Colin Friels
Born: September 25 1952
Where: Kilwinning, North Ayrshire, Scotland
Friels' breakthrough performance was as the cheeky misfit in Malcolm, which won him the Australian Film Institute's best actor award.
The son of a mill worker and a carpenter, he moved with his family to Australia and settled in the Melbourne suburb of Broadmeadows.
He worked as a bricklayer's labourer before studying at the prestigious National Institute of Dramatic Arts, alongside actors such as Mel Gibson and his own future wife Judy Davis.
Extensive stage work , including Shakespeare, was followed by his big screen debut in 1981 in Prisoners with Tatum O'Neill and David Hemmings.
Subsequent appearance included Monkey Grip, the nuclear thriller Ground Zero, Malcolm and Kangaroo, opposite his future wife Judy Davis, and the acclaimed Dingo.
American film credits include the Michael Apted drama Class Action and the comic book caper Darkman with Liam Neeson.
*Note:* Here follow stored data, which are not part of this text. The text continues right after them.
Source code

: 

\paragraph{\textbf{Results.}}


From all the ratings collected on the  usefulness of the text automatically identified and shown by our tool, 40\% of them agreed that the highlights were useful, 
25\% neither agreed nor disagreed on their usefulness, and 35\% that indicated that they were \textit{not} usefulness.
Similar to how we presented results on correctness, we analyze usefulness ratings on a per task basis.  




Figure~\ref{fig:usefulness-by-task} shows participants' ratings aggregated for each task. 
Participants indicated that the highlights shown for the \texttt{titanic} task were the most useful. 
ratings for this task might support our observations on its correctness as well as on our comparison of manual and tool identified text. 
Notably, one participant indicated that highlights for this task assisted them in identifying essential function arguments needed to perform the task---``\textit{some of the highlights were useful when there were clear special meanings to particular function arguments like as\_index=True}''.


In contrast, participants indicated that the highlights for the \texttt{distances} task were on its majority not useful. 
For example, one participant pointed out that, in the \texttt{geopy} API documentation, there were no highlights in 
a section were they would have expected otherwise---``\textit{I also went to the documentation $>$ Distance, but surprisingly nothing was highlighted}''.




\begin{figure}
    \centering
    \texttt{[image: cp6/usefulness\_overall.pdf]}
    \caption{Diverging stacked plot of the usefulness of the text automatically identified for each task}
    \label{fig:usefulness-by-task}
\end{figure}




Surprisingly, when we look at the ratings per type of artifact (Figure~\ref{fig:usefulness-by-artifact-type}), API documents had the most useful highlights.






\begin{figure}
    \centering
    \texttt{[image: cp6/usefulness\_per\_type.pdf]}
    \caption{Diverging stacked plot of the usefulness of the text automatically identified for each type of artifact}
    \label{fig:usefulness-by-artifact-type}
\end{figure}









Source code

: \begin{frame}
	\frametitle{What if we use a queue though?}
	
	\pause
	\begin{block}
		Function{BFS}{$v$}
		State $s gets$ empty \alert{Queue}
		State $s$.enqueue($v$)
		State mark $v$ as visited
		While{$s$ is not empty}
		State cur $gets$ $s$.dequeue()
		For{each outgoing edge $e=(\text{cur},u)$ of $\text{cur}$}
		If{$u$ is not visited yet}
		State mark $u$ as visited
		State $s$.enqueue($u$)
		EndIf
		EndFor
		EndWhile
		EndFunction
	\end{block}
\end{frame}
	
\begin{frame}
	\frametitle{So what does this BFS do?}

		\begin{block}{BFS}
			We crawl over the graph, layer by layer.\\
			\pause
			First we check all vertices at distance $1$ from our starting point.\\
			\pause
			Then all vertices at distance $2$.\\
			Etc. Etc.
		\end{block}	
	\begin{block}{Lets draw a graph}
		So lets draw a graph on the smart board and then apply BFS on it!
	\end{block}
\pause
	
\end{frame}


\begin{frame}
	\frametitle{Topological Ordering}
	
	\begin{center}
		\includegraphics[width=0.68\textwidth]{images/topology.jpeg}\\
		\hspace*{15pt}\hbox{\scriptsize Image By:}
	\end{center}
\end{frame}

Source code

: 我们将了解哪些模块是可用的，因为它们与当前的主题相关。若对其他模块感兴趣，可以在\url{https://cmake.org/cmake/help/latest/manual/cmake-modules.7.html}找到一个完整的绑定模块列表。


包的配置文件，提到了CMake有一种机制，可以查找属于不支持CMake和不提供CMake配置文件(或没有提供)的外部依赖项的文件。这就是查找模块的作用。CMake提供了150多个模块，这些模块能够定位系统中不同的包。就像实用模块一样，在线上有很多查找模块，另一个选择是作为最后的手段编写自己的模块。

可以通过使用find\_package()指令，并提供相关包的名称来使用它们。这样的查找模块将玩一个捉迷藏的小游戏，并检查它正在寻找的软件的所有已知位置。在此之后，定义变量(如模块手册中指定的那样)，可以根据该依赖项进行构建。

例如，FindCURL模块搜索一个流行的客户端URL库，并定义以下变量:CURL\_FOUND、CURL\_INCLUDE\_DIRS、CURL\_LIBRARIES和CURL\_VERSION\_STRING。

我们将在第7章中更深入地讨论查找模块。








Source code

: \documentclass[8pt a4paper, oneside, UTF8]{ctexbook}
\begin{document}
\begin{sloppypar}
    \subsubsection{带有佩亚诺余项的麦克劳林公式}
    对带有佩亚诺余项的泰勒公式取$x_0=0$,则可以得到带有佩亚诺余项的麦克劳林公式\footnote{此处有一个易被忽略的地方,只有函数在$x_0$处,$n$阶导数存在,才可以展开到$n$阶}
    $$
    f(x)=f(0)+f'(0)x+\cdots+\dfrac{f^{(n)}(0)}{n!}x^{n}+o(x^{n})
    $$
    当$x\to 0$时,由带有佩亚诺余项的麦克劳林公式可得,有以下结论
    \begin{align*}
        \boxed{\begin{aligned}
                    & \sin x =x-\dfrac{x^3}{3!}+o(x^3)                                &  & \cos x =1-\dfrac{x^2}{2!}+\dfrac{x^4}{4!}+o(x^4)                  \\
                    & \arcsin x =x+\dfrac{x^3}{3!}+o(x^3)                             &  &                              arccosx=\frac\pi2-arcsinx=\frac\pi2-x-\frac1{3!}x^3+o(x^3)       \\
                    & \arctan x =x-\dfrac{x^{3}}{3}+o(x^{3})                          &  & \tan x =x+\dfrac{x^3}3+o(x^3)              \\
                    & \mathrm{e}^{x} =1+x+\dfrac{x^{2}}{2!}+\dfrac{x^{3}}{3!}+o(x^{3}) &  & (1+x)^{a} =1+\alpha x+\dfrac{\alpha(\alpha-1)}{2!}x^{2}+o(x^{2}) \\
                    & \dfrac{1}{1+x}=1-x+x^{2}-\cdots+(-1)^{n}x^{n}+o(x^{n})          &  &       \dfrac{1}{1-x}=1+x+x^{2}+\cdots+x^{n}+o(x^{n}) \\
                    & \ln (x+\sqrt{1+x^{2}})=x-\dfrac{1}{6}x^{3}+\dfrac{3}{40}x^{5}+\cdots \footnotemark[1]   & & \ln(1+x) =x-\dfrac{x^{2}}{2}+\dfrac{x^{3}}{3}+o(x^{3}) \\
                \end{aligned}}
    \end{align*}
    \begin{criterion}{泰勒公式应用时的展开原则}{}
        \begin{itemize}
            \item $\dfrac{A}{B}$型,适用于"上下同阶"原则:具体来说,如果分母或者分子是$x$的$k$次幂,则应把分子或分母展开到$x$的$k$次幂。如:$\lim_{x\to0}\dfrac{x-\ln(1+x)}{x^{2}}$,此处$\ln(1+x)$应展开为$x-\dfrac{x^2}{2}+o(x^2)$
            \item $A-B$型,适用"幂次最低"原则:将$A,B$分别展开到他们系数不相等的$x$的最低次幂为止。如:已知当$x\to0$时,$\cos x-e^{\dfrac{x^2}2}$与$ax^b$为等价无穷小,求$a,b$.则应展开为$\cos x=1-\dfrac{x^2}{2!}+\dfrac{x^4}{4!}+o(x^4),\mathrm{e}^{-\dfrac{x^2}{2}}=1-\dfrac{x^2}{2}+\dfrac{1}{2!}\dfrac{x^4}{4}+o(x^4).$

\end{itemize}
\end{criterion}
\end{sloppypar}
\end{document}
He starred in Bruce Beresford's A Good Man in Africa and also appeared in sci-fi cult hit Dark City with Rufus Sewell (he had earlier recovered from pancreatic cancer after nearly dying).
In 2002, following a domestic disturbance, he was ordered by an Australian court not to harass his wife Judy Davis, whom he married in 1984.
More recently, he starred opposite Billy Connolly (and Davis) in The Man Who Sued God and the drama Black and White with Robert Carlyle and Charles Dance.
In 2004, he starred in the drama Tom White as an architect who goes off the rails after a nervous breakdown.
Recent work includes the psychological thriller The Book of Revelation with Greta Scacchi and Tom Long.